The accelerators at CERN are currently at rest in view of the “second long shutdown.” During this period, refurbishments and upgrades are made to the accelerators so that more particles can be expedited and the number of collisions can be increased in the days to come.

Working on the ALICE detector under corona conditions: from the left: Robert Münzer (Goethe University Frankfurt, GU), Chilo Garabatos (GSI Helmholtz Centre for Heavy Ion Research), Lars Bratrud (GU), Yiota Chatzidaki (Heidelberg University), Christian Lippmann (GSI). Image Credit: Robert Münzer.

Upgrades are also being made to the detectors. While CMS and ATLAS (the large all-purpose detectors) are not reserved for larger upgrades until the next, and third long shutdown in 2025, the ALICE specialized detector will enter the forthcoming measurement campaign that has already been upgraded.

ALICE is known to be an exclusive project among the research undertakings surrounding the Large Hadron Collider (LHC) of CERN.

Although the other three detectors are capable of interpreting what takes place during proton collision, the scientists in the ALICE experiment have concerns regarding lead ions—particles that are several times heavier.

Every year, lead ions are used to operate the LHC for one month so that data can be collected by the ALICE detector.

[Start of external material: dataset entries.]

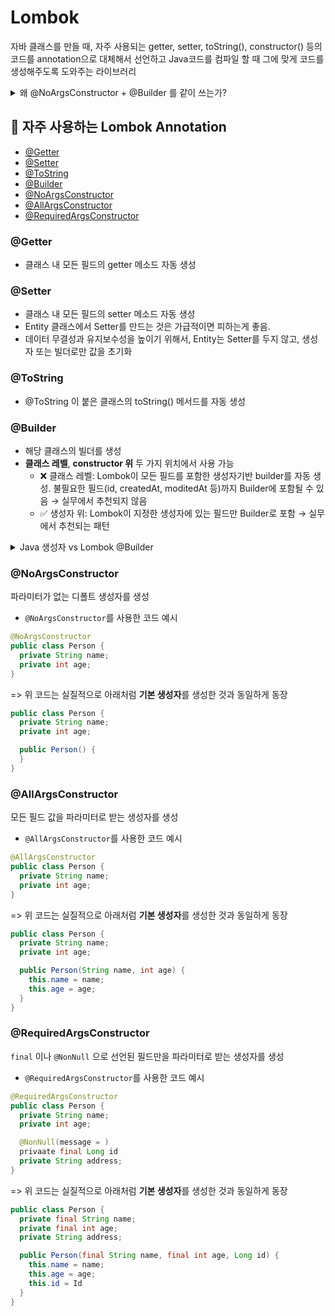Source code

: 
# Lombok
자바 클래스를 만들 때, 자주 사용되는 getter, setter, toString(), constructor() 등의 코드를 annotation으로 대체해서 선언하고 Java코드를 컴파일 할 때 그에 맞게 코드를 생성해주도록 도와주는 라이브러리

<details>
<summary>왜 @NoArgsConstructor + @Builder 를 같이 쓰는가?</summary>

#### 1. JPA Entity 특성
- JPA는 리플렉션(Reflection) 으로 객체를 생성할 때 파라미터 없는 기본 생성자(no-args constructor) 가 반드시 필요
- 그래서, `@NoArgsConstructor`(또는 protected User(){})를 넣어줘야 Hibernate가 정상적으로 객체를 만들 수 있음

#### 2. @Builder 용도
- @Builder는 객체를 생성할 때 가독성과 선택적 파라미터를 주기 위해 사용하는 도구

<br/>

🚨 주의할 점
- `@AllArgsConstructor` + `@Builder`를 클래스 상단에 같이 쓰면 JPA에 필요 없는 생성자가 생겨서 혼동될 수 있으니, 보통은 @Builder만 지정된 생성자에 붙임
- `@NoArgsConstructor(access = AccessLevel.PROTECTED)` 처럼 접근 제한자를 줘서 엔티티 무분별 생성 방지하는 게 권장

👉 즉, **JPA**가 내부적으로는 **@NoArgsConstructor** 를 쓰고, **개발자**가 직접 객체를 만들 때는 **@Builder**를 사용
</details> 

## 📌 자주 사용하는 Lombok Annotation
- [@Getter](#getter)
- [@Setter](#setter)
- [@ToString](#tostring)
- [@Builder](#builder)
- [@NoArgsConstructor](#noargsconstructor)
- [@AllArgsConstructor](#allargsconstructor)
- [@RequiredArgsConstructor](#requiredargsconstructor)

### @Getter
- 클래스 내 모든 필드의 getter 메소드 자동 생성

### @Setter
- 클래스 내 모든 필드의 setter 메소드 자동 생성
- Entity 클래스에서 Setter를 만드는 것은 가급적이면 피하는게 좋음.
- 데이터 무결성과 유지보수성을 높이기 위해서, Entity는 Setter를 두지 않고, 생성자 또는 빌더로만 값을 초기화

### @ToString
- @ToString 이 붙은 클래스의 toString() 메서드를 자동 생성

### @Builder
- 해당 클래스의 빌더를 생성
- **클래스 레벨**, **constructor 위** 두 가지 위치에서 사용 가능
  - ❌ 클래스 레벨: Lombok이 모든 필드를 포함한 생성자기반 builder를 자동 생성. 불필요한 필드(id, createdAt, moditedAt 등)까지 Builder에 포함될 수 있음 → 실무에서 추천되지 않음
  - ✅ 생성자 위: Lombok이 지정한 생성자에 있는 필드만 Builder로 포함 → 실무에서 추천되는 패턴

<details>
<summary>Java 생성자 vs Lombok @Builder</summary>


| 구분 | Java 생성자 | Lombok @Builder |
|------|-------------|-----------------|
| **코드 작성량** | 필드가 많을수록 생성자 파라미터가 길어지고 가독성이 떨어짐 | 빌더 패턴을 자동으로 생성해주므로 코드 간결 |
| **가독성** | 생성자 호출 시 인자의 의미를 파악하기 어려움 | 필드명을 직접 지정하므로 가독성 높음 |
| **유연성** | 매개변수 순서 고정, 선택적 파라미터 사용 어려움 | 원하는 필드만 선택적으로 설정 가능 |
| **불변성(Immutable)** | final 필드 초기화는 가능하나, 선택적 필드 처리 어려움 | 빌더 패턴을 통해 불변 객체 설계 용이 |
| **유지보수성** | 필드가 변경되면 생성자도 수정 필요 | Lombok이 자동으로 빌더 코드 생성 |
| **런타임 안정성** | 인자 순서 실수 시 컴파일 단계에서 오류 안 잡힘 | 빌더는 필드명으로 지정 → 실수 가능성 줄어듦 |

#### 코드 예제

- Java constuctor
  ```java
  // Entity 생성
  public class User {
    private String name;
    private int age;
    private String city;

    public User(String name, int age, String city) {
      this.name = name;
      this.age = age;
      this.city = city;
    }
  }
  ```
  ```java
  // 사용
  public static void main(String[] args) {
    User user = new User("John", 20, "Seoul");
  }
  ```

- Lombok @Builder 
  ```java
  // Entity 생성
  import lombok.Builder;
  import lombok.ToString;

  @Builder
  @ToString
  public class User {
    private String name;
    private int age;
    private String city;
  }
  ```
  ```java
  //
  public static void main(String[] args) {
    User user = User.builder()
                    .name("John")
                    .age(20)
                    .city("Seoul")
                    .build();

    System.out.println(user);
  }
  ```
</details>

### @NoArgsConstructor
파라미터가 없는 디폴트 생성자를 생성

- `@NoArgsConstructor`를 사용한 코드 예시
```java
@NoArgsConstructor
public class Person {
  private String name;
  private int age;
}
```

=> 위 코드는 실질적으로 아래처럼 **기본 생성자**를 생성한 것과 동일하게 동장
```java
public class Person {
  private String name;
  private int age;

  public Person() {
  }
}
```

### @AllArgsConstructor
모든 필드 값을 파라미터로 받는 생성자를 생성

- `@AllArgsConstructor`를 사용한 코드 예시
```java
@AllArgsConstructor
public class Person {
  private String name;
  private int age;
}
```

=> 위 코드는 실질적으로 아래처럼 **기본 생성자**를 생성한 것과 동일하게 동장
```java
public class Person {
  private String name;
  private int age;

  public Person(String name, int age) {
    this.name = name;
    this.age = age;
  }
}
```

### @RequiredArgsConstructor
`final` 이나 `@NonNull` 으로 선언된 필드만을 파라미터로 받는 생성자를 생성

- `@RequiredArgsConstructor`를 사용한 코드 예시
```java
@RequiredArgsConstructor
public class Person {
  private String name;
  private int age;

  @NonNull(message = )
  privaate final Long id
  private String address;
}
```

=> 위 코드는 실질적으로 아래처럼 **기본 생성자**를 생성한 것과 동일하게 동장
```java
public class Person {
  private final String name;
  private final int age;
  private String address;

  public Person(final String name, final int age, Long id) {
    this.name = name;
    this.age = age;
    this.id = Id
  }
}
```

The team wants to find out more about a specific state of matter called quark-gluon-plasma.

This plasma is produced within the ALICE experiment when lead nuclei crash into one another at intense energy and are disintegrated into their elementary components for a brief time.

In this hot and thick soup of matter, gluons and quarks, which are otherwise firmly fixed in the neutrons and protons, can move around almost freely. What occurs during the collisions may offer a better understanding of how the universe, known to humans today, developed from a massive primordial out of quark-gluon plasma.

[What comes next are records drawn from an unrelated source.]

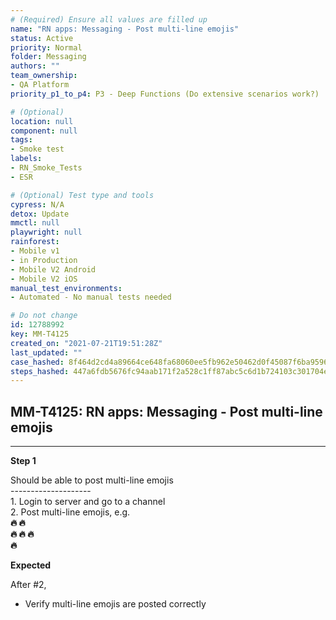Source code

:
 ```yaml
---
# (Required) Ensure all values are filled up
name: "RN apps: Messaging - Post multi-line emojis"
status: Active
priority: Normal
folder: Messaging
authors: ""
team_ownership: 
- QA Platform
priority_p1_to_p4: P3 - Deep Functions (Do extensive scenarios work?)

# (Optional)
location: null
component: null
tags: 
- Smoke test
labels: 
- RN_Smoke_Tests
- ESR

# (Optional) Test type and tools
cypress: N/A
detox: Update
mmctl: null
playwright: null
rainforest: 
- Mobile v1
- in Production
- Mobile V2 Android
- Mobile V2 iOS
manual_test_environments: 
- Automated - No manual tests needed

# Do not change
id: 12788992
key: MM-T4125
created_on: "2021-07-21T19:51:28Z"
last_updated: ""
case_hashed: 8f464d2cd4a89664ce648fa68060ee5fb962e50462d0f45087f6ba95968c1950e0b0eb7caf1efbb11e0d94924a4cf2ab
steps_hashed: 447a6fdb5676fc94aab171f2a528c1ff87abc5c6d1b724103c301704eff7f8066a500c0b4df2abff2b095c061e938633
---
```


<!-- (Auto-generated) Based on frontmatter's "key" and "name" -->

## MM-T4125: RN apps: Messaging - Post multi-line emojis

---

**Step 1**

Should be able to post multi-line emojis\
\--------------------\
1\. Login to server and go to a channel\
2\. Post multi-line emojis, e.g.\
**:fire: :fire:\
:fire: :fire: :fire:\
:fire:**

**Expected**

After #2,

- Verify multi-line emojis are posted correctly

Recording a Movie Instead of Taking Individual Pictures

Post the shutdown, the more improved ALICE detector will demonstrate what it is capable of doing today—earlier, the LHC accelerator was able to deliver 10,000 collisions every second.

At 18,000 particles for each collision, this amounts to a total of 180 million particles per second, only a part of which could be captured by the ALICE detector. Post the shutdown, the technological barriers, which have so far restricted the number of the recorded collisions, should have been removed.

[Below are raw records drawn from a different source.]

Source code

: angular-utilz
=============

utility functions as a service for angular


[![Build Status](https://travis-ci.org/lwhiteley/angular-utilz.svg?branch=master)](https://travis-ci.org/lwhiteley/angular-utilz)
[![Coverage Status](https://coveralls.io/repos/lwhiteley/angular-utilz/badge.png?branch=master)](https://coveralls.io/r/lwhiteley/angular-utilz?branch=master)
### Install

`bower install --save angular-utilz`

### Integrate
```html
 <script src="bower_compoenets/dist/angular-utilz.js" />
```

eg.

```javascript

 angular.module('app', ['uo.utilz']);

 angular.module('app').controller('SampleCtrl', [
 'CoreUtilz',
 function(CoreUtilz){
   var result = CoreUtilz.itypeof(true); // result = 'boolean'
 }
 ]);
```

Therefore, the LHC should subsequently deliver 50,000 collisions of lead ions for every second, leading to 900 million particles per second.

We want to record all collisions in entirety and, in fact, continuously, in other words, to record a movie instead of individual pictures.

Harald Appelshäuser, Professor, Institute for Nuclear Physics, Goethe University Frankfurt

Appelshäuser is also the project leader of the subdetector that is expected to make the biggest difference following the upgrade.

Detector Under Construction

To realize this, the Time Projection Chamber (TPC)—one of the core detectors of the 16-m high and 26-m long ALICE detector complex—was detected and meticulously brought from the underground detector cavern into a clean room on the surface.

Scientists then slowly and carefully installed different kinds of parts that were designed worldwide during the past few years. The technologically upgraded TPC has now been deployed to its home at the core of ALICE.

The highlights of this upgrade are the latest readout chambers which no longer contain the various fine wires, but basically consist of around five billion tiny holes. The signals of the charged particles in these tiny holes will be amplified so that the researchers can accurately compute the path of every particle.

These readout chambers are known as “GEMs" (Gas Electron Multipliers), and were invented by CERN and are already being used in medical procedures. A total of 500,000 channels make sure that nothing eludes the ALICE experiment. Every second at the time of collisions subsequently results in 3.4 terabytes of data. Novel processes should also be designed to process this large amount of data.

With the involvement of high-performance computing expert Professor Volker Lindenstruth and his collaborators, Goethe University scientists will also be playing a crucial role here.

We now have the finest of the fine and look forward to the first collisions.

Harald Appelshäuser, Professor, Institute for Nuclear Physics, Goethe University Frankfurt

The latest GEM readout chambers were customized for the ALICE experiment, thanks to testing and development in Germany—at Goethe University Frankfurt and also at the Bonn and Heidelberg Universities, the Technical University Munich, and the GSI Helmholtzzentrum für Schwerionenforschung, and subsequently assembled in different nations, which apart from Germany, included Finland, Hungary, the USA, and Romania.

The logistics were pretty complicated. The TPC was brought to the clean room in 2019 that was where we removed the older chambers and installed and tested the new ones. Luckily, we had just finished before the pandemic started.

Harald Appelshäuser, Professor, Institute for Nuclear Physics, Goethe University Frankfurt

During the long shutdown, the ALICE detector will also receive a novel inner tracking chamber, placed closer to the collision point and considerably increasing the accuracy when compared to its predecessor.

The detectors also need to be accurate because precise determination of particle energies and particle paths will help reach conclusions about the first split seconds of the universe.